_Source data_
####################

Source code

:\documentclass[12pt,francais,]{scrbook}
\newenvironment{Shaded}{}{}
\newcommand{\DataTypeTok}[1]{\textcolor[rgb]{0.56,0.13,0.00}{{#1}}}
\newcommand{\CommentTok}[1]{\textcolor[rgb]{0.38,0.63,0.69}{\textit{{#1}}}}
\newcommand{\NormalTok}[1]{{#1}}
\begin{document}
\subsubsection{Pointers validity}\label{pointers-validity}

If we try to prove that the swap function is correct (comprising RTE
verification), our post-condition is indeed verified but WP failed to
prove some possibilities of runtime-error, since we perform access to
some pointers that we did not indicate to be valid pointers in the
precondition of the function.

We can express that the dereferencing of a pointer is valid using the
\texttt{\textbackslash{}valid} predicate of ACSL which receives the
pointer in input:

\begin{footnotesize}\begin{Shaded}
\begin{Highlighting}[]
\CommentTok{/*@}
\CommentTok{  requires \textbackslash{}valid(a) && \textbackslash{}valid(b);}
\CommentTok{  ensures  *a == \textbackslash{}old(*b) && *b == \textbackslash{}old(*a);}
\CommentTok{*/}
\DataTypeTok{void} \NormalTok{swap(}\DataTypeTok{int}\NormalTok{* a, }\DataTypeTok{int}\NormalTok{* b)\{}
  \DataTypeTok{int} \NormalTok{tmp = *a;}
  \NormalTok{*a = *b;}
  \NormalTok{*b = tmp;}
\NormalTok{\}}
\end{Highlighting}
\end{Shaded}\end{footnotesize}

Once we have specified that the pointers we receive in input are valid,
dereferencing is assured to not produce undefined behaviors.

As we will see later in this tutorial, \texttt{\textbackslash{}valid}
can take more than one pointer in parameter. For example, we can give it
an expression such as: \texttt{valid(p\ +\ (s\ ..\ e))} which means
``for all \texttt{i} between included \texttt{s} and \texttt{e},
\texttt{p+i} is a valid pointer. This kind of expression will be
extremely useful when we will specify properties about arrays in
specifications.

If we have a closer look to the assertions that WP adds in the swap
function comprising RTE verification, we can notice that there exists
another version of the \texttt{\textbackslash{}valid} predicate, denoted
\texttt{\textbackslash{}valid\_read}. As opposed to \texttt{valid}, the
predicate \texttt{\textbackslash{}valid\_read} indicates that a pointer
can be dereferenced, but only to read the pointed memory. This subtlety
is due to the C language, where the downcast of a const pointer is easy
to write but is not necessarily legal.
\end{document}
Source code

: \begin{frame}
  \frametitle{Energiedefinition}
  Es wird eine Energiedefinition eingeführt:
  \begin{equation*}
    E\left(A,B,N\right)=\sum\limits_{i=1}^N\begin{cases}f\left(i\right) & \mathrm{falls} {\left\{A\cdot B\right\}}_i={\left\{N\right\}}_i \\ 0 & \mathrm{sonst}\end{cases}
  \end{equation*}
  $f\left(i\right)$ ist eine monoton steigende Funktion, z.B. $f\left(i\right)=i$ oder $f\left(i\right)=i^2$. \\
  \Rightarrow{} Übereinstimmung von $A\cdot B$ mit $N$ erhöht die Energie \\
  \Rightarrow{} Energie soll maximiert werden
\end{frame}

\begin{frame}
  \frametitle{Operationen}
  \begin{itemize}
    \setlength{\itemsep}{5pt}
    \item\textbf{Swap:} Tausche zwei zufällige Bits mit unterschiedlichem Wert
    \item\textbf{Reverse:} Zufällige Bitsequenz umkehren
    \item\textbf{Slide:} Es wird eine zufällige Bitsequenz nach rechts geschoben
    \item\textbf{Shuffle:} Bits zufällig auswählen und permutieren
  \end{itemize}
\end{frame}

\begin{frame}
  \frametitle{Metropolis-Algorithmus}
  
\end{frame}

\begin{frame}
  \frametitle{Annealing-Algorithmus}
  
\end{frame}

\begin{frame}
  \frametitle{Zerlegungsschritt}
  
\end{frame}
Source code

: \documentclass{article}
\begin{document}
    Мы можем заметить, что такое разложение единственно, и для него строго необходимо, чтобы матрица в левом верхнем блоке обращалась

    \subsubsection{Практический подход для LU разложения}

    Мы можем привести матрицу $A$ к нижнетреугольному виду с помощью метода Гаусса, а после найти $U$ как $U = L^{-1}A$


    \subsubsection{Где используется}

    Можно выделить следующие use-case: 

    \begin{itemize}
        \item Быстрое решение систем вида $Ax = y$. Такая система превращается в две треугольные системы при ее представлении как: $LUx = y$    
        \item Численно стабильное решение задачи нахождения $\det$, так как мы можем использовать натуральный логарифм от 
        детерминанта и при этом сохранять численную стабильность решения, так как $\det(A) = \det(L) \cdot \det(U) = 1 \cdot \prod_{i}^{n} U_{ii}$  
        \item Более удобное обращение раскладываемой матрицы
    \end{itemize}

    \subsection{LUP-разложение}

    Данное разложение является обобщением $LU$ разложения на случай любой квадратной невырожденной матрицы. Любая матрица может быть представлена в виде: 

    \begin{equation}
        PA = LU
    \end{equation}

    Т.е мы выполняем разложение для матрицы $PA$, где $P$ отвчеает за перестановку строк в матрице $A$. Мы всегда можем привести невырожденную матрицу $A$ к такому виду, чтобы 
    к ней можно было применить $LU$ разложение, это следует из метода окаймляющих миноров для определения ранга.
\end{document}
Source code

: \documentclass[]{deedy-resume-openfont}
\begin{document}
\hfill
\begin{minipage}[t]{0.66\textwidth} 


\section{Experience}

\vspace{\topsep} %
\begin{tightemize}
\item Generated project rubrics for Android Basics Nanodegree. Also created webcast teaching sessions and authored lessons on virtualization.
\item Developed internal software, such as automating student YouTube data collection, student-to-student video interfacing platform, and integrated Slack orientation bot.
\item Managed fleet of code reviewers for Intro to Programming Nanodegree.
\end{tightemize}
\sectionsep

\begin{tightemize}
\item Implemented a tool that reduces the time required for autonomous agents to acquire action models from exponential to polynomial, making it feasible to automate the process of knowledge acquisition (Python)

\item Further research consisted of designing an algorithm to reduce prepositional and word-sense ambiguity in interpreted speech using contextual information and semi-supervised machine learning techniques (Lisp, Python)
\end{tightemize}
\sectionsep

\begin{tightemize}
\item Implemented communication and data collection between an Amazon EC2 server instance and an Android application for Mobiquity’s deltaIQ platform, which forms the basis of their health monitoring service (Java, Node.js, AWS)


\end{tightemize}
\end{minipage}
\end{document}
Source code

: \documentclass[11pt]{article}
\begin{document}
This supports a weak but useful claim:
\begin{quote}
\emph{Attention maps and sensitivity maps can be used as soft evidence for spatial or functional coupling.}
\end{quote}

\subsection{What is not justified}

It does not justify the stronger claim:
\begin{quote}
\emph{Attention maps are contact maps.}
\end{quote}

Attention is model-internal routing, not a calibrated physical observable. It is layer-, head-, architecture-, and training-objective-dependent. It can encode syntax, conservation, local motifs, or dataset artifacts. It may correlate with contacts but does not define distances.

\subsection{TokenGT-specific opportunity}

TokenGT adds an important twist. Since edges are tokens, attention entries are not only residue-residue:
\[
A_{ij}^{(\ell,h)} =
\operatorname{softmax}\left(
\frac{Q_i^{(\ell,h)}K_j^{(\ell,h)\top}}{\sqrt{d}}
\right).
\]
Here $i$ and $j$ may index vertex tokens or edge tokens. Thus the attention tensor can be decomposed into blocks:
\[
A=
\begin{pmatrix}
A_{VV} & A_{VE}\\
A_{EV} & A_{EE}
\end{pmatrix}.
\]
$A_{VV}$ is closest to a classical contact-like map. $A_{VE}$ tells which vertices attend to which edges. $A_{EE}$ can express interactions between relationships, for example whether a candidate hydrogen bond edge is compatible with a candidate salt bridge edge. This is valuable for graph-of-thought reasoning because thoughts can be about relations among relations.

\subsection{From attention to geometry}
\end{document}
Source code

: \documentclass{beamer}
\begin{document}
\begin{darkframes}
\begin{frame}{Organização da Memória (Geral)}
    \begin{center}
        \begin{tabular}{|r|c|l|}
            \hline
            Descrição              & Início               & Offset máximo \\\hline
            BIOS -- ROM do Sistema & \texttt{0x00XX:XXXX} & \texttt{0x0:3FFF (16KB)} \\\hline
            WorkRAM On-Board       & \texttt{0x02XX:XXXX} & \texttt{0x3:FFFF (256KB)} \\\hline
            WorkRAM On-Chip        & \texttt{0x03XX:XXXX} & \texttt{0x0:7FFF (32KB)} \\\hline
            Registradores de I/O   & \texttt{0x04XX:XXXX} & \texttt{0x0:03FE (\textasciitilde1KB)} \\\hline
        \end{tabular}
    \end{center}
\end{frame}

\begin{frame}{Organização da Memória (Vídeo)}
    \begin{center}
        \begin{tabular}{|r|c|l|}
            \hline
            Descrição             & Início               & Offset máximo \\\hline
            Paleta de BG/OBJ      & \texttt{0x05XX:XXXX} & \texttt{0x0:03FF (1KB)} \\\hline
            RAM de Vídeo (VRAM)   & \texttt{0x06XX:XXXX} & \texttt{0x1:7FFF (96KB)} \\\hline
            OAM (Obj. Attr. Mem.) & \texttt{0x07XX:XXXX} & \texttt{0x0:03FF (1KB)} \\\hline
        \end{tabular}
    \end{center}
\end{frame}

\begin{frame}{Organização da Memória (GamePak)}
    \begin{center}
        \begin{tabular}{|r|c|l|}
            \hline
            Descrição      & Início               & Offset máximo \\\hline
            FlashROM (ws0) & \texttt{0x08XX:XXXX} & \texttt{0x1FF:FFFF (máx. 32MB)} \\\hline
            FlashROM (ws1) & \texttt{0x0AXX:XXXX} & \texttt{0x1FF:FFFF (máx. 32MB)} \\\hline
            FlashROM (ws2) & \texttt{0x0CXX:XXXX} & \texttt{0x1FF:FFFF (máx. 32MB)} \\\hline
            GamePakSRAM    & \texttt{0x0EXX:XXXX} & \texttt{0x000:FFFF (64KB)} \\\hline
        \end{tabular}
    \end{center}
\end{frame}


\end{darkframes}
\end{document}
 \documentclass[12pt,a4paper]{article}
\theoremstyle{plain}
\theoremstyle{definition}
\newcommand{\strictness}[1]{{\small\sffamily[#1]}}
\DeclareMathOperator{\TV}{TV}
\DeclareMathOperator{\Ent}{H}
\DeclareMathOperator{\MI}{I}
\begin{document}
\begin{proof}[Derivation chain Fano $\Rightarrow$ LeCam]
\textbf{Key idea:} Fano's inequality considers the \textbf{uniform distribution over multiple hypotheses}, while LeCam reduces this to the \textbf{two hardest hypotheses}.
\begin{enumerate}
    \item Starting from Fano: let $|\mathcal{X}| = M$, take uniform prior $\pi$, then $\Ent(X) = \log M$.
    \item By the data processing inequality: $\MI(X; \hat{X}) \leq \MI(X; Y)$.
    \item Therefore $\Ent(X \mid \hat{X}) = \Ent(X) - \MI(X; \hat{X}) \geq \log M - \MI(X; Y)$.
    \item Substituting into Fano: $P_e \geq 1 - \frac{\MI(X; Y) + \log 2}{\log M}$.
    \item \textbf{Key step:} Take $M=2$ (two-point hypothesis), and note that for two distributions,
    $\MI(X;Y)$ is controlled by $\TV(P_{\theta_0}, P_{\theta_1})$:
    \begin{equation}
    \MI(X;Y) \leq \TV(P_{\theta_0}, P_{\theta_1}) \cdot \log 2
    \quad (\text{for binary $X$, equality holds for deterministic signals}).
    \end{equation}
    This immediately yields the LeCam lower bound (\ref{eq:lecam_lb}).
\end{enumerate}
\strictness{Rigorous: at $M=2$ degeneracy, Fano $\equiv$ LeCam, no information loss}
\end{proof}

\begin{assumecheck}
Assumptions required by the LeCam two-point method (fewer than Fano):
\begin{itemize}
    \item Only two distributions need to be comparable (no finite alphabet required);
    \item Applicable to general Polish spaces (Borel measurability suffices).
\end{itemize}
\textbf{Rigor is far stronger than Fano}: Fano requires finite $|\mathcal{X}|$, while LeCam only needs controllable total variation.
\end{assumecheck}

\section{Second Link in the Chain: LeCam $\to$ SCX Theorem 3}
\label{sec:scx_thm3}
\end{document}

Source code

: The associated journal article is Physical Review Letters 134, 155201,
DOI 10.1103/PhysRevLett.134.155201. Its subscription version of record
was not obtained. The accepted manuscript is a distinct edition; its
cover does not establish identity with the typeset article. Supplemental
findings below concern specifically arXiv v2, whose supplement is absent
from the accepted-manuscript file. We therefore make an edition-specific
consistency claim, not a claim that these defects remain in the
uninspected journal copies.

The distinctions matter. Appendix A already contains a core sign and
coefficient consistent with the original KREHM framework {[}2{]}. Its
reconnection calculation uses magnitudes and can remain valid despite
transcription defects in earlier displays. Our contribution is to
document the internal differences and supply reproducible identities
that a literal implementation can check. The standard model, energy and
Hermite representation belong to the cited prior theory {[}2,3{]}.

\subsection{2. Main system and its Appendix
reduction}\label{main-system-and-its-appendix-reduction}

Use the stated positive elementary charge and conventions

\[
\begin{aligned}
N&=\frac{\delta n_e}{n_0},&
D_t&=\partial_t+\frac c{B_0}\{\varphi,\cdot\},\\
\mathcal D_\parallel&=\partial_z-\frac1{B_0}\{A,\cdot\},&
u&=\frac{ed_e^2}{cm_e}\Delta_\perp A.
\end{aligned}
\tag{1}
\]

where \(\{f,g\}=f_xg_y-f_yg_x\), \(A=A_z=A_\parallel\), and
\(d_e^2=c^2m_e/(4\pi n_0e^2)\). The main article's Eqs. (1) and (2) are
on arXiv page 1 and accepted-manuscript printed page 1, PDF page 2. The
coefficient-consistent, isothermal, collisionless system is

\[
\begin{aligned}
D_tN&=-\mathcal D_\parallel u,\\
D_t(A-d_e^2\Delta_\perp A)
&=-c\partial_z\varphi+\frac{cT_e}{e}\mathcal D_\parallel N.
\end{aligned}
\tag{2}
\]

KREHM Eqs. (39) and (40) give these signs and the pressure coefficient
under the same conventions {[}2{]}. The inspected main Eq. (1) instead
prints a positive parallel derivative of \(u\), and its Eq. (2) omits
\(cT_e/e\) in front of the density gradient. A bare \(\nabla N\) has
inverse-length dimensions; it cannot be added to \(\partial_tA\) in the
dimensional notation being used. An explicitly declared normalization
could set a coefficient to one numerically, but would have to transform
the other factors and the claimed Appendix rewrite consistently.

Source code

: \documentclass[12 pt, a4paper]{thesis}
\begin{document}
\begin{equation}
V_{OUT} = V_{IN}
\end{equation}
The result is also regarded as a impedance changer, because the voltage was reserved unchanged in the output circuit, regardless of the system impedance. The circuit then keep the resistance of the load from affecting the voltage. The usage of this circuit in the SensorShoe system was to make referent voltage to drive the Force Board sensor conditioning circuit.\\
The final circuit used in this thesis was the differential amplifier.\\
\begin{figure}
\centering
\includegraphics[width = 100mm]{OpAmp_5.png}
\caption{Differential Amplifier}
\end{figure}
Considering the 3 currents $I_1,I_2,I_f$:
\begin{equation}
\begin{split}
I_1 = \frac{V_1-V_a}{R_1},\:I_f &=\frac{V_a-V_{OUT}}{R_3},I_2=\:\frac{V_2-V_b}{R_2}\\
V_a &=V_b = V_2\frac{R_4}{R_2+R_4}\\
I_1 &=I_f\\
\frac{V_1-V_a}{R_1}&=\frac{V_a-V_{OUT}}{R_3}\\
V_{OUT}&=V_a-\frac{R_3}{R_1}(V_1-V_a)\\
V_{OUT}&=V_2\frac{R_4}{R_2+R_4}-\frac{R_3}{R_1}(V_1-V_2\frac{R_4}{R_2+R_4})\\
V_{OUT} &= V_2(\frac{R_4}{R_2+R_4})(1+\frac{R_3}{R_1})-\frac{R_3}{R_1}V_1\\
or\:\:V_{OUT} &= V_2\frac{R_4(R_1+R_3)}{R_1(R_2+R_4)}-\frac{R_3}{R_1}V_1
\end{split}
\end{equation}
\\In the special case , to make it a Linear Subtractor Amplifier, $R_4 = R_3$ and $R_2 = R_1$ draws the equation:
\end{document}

####################

Please transcribe the data above without changes, from its first line to its "another version of" line, and leave out anything past that.

_Solved problem_
Source code

:\documentclass[12pt,francais,]{scrbook}
\newenvironment{Shaded}{}{}
\newcommand{\DataTypeTok}[1]{\textcolor[rgb]{0.56,0.13,0.00}{{#1}}}
\newcommand{\CommentTok}[1]{\textcolor[rgb]{0.38,0.63,0.69}{\textit{{#1}}}}
\newcommand{\NormalTok}[1]{{#1}}
\begin{document}
\subsubsection{Pointers validity}\label{pointers-validity}

If we try to prove that the swap function is correct (comprising RTE
verification), our post-condition is indeed verified but WP failed to
prove some possibilities of runtime-error, since we perform access to
some pointers that we did not indicate to be valid pointers in the
precondition of the function.

We can express that the dereferencing of a pointer is valid using the
\texttt{\textbackslash{}valid} predicate of ACSL which receives the
pointer in input:

\begin{footnotesize}\begin{Shaded}
\begin{Highlighting}[]
\CommentTok{/*@}
\CommentTok{  requires \textbackslash{}valid(a) && \textbackslash{}valid(b);}
\CommentTok{  ensures  *a == \textbackslash{}old(*b) && *b == \textbackslash{}old(*a);}
\CommentTok{*/}
\DataTypeTok{void} \NormalTok{swap(}\DataTypeTok{int}\NormalTok{* a, }\DataTypeTok{int}\NormalTok{* b)\{}
  \DataTypeTok{int} \NormalTok{tmp = *a;}
  \NormalTok{*a = *b;}
  \NormalTok{*b = tmp;}
\NormalTok{\}}
\end{Highlighting}
\end{Shaded}\end{footnotesize}

Once we have specified that the pointers we receive in input are valid,
dereferencing is assured to not produce undefined behaviors.

As we will see later in this tutorial, \texttt{\textbackslash{}valid}
can take more than one pointer in parameter. For example, we can give it
an expression such as: \texttt{valid(p\ +\ (s\ ..\ e))} which means
``for all \texttt{i} between included \texttt{s} and \texttt{e},
\texttt{p+i} is a valid pointer. This kind of expression will be
extremely useful when we will specify properties about arrays in
specifications.

If we have a closer look to the assertions that WP adds in the swap
function comprising RTE verification, we can notice that there exists
another version of the \texttt{\textbackslash{}valid} predicate, denoted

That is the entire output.